━━━ DATASET CONTENT ━━━
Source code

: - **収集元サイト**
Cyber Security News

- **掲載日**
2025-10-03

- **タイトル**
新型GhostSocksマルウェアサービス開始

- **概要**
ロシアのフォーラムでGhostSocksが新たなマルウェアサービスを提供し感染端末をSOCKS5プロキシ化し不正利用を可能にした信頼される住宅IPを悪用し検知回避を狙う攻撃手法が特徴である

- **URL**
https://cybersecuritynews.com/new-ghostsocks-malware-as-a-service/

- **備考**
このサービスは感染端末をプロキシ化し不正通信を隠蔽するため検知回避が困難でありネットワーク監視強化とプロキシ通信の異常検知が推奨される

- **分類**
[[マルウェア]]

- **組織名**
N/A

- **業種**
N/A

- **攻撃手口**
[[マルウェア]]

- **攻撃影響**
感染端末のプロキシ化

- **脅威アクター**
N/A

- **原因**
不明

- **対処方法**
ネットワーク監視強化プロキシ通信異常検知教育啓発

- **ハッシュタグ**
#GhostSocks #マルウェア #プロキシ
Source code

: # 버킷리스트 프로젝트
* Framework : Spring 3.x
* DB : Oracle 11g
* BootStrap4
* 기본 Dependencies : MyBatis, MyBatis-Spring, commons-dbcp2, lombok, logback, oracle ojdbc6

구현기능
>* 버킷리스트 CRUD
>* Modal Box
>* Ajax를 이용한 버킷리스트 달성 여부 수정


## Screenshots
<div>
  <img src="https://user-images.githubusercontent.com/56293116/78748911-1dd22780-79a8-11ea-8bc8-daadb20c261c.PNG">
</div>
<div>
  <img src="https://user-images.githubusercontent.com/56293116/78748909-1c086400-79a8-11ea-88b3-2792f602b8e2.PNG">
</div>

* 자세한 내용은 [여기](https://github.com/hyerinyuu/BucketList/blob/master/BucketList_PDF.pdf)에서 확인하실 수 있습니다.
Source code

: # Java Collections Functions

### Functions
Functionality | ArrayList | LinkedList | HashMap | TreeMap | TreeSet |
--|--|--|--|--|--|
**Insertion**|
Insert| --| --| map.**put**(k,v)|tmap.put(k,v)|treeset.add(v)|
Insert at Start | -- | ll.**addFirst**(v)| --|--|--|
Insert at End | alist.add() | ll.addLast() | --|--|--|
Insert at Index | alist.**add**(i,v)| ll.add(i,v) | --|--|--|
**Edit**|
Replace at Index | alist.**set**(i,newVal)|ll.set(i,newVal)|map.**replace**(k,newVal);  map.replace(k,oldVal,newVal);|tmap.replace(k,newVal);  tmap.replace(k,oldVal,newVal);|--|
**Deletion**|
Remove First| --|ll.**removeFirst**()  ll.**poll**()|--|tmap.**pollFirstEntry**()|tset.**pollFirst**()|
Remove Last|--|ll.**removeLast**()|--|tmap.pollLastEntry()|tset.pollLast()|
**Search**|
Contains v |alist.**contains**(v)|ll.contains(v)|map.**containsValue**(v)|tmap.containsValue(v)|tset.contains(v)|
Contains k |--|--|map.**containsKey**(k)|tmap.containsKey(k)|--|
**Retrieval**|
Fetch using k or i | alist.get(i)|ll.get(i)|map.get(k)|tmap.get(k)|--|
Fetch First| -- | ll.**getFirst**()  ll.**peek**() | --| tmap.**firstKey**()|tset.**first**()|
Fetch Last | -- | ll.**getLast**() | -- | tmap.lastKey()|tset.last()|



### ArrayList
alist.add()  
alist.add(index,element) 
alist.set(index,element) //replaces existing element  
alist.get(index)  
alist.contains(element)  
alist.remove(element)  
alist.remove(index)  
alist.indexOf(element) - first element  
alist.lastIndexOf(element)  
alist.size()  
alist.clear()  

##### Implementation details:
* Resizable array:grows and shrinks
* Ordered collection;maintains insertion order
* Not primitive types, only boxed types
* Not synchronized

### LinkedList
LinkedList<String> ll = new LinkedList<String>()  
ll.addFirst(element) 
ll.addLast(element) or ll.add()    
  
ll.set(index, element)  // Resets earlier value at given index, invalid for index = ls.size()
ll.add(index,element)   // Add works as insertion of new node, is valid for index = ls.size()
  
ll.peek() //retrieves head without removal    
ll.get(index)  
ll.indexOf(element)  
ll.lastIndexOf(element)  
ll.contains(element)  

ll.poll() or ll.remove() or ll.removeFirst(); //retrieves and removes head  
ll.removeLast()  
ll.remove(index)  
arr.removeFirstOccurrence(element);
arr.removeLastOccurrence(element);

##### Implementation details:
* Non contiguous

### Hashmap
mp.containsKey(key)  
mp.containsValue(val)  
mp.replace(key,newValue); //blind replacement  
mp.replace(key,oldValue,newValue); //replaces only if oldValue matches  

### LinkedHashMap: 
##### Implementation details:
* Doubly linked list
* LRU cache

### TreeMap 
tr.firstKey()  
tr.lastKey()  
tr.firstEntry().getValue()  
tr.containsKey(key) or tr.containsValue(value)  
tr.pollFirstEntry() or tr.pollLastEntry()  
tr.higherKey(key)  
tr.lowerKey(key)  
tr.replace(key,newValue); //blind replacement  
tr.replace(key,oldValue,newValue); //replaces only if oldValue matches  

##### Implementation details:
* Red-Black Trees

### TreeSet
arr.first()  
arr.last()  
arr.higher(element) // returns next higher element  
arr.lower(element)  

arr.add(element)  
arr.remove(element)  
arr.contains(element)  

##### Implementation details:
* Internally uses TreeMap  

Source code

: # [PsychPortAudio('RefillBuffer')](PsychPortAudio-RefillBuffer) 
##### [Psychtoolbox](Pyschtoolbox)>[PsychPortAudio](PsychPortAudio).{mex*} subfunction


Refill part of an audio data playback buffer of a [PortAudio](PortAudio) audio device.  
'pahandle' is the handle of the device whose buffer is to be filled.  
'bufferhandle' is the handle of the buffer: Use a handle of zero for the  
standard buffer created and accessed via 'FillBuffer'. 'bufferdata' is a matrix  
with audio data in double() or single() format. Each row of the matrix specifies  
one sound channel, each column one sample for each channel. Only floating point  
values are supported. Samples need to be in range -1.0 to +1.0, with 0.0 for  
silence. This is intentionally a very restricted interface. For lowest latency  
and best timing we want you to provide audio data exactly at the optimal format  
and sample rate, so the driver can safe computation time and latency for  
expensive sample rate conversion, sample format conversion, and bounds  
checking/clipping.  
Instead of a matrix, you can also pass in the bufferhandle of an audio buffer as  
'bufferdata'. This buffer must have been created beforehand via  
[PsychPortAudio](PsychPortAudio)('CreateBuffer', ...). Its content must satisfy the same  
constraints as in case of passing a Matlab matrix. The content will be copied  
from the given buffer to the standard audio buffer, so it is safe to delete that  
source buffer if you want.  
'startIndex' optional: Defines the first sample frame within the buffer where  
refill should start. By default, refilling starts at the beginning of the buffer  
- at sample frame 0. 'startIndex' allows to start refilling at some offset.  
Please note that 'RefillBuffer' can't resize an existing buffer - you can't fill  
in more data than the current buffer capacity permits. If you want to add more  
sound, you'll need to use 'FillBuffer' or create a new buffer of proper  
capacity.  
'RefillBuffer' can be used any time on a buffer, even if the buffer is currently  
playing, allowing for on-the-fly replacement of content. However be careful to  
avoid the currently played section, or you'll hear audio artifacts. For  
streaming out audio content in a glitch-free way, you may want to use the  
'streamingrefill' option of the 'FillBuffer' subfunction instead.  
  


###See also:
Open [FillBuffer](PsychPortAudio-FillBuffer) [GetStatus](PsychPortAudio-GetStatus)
━━━
> [INSTRUCTIONS TO FOLLOW]
Output exactly the lines of the material above from the one containing "### Hashmap" up to and including the one containing "tr.lastKey()".

> [WORKED SOLUTION]
### Hashmap
mp.containsKey(key)  
mp.containsValue(val)  
mp.replace(key,newValue); //blind replacement  
mp.replace(key,oldValue,newValue); //replaces only if oldValue matches  

### LinkedHashMap: 
##### Implementation details:
* Doubly linked list
* LRU cache

### TreeMap 
tr.firstKey()  
tr.lastKey()  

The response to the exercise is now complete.